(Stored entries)
★ ★ ★ ★

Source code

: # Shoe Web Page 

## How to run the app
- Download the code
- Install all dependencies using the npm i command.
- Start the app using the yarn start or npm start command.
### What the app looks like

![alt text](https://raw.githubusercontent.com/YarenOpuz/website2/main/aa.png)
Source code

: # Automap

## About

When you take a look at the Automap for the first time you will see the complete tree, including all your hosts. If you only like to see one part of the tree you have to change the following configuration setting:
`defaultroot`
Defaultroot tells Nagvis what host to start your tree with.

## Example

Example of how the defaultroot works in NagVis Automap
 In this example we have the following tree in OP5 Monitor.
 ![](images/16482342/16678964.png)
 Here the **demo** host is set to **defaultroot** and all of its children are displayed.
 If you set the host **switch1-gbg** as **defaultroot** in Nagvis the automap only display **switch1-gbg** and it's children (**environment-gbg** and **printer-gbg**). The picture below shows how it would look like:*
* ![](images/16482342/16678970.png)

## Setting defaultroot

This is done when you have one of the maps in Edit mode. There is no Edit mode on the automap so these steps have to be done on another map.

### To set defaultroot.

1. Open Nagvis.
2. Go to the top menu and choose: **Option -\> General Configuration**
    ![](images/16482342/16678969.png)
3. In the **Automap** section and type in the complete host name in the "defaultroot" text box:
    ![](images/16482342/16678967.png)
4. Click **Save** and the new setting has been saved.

★ ★ ★ ★

◆ EXERCISE DETAILS ◆
Transcribe the records exactly as they appear.

◆ EXPECTED ANSWER ◆
Source code

: # Shoe Web Page 

## How to run the app
- Download the code
- Install all dependencies using the npm i command.
- Start the app using the yarn start or npm start command.
### What the app looks like

![alt text](https://raw.githubusercontent.com/YarenOpuz/website2/main/aa.png)
Source code

: # Automap

## About

When you take a look at the Automap for the first time you will see the complete tree, including all your hosts. If you only like to see one part of the tree you have to change the following configuration setting:
`defaultroot`
Defaultroot tells Nagvis what host to start your tree with.

## Example

Example of how the defaultroot works in NagVis Automap
 In this example we have the following tree in OP5 Monitor.
 ![](images/16482342/16678964.png)
 Here the **demo** host is set to **defaultroot** and all of its children are displayed.
 If you set the host **switch1-gbg** as **defaultroot** in Nagvis the automap only display **switch1-gbg** and it's children (**environment-gbg** and **printer-gbg**). The picture below shows how it would look like:*
* ![](images/16482342/16678970.png)

## Setting defaultroot

This is done when you have one of the maps in Edit mode. There is no Edit mode on the automap so these steps have to be done on another map.

### To set defaultroot.

1. Open Nagvis.
2. Go to the top menu and choose: **Option -\> General Configuration**
    ![](images/16482342/16678969.png)
3. In the **Automap** section and type in the complete host name in the "defaultroot" text box:
    ![](images/16482342/16678967.png)
4. Click **Save** and the new setting has been saved.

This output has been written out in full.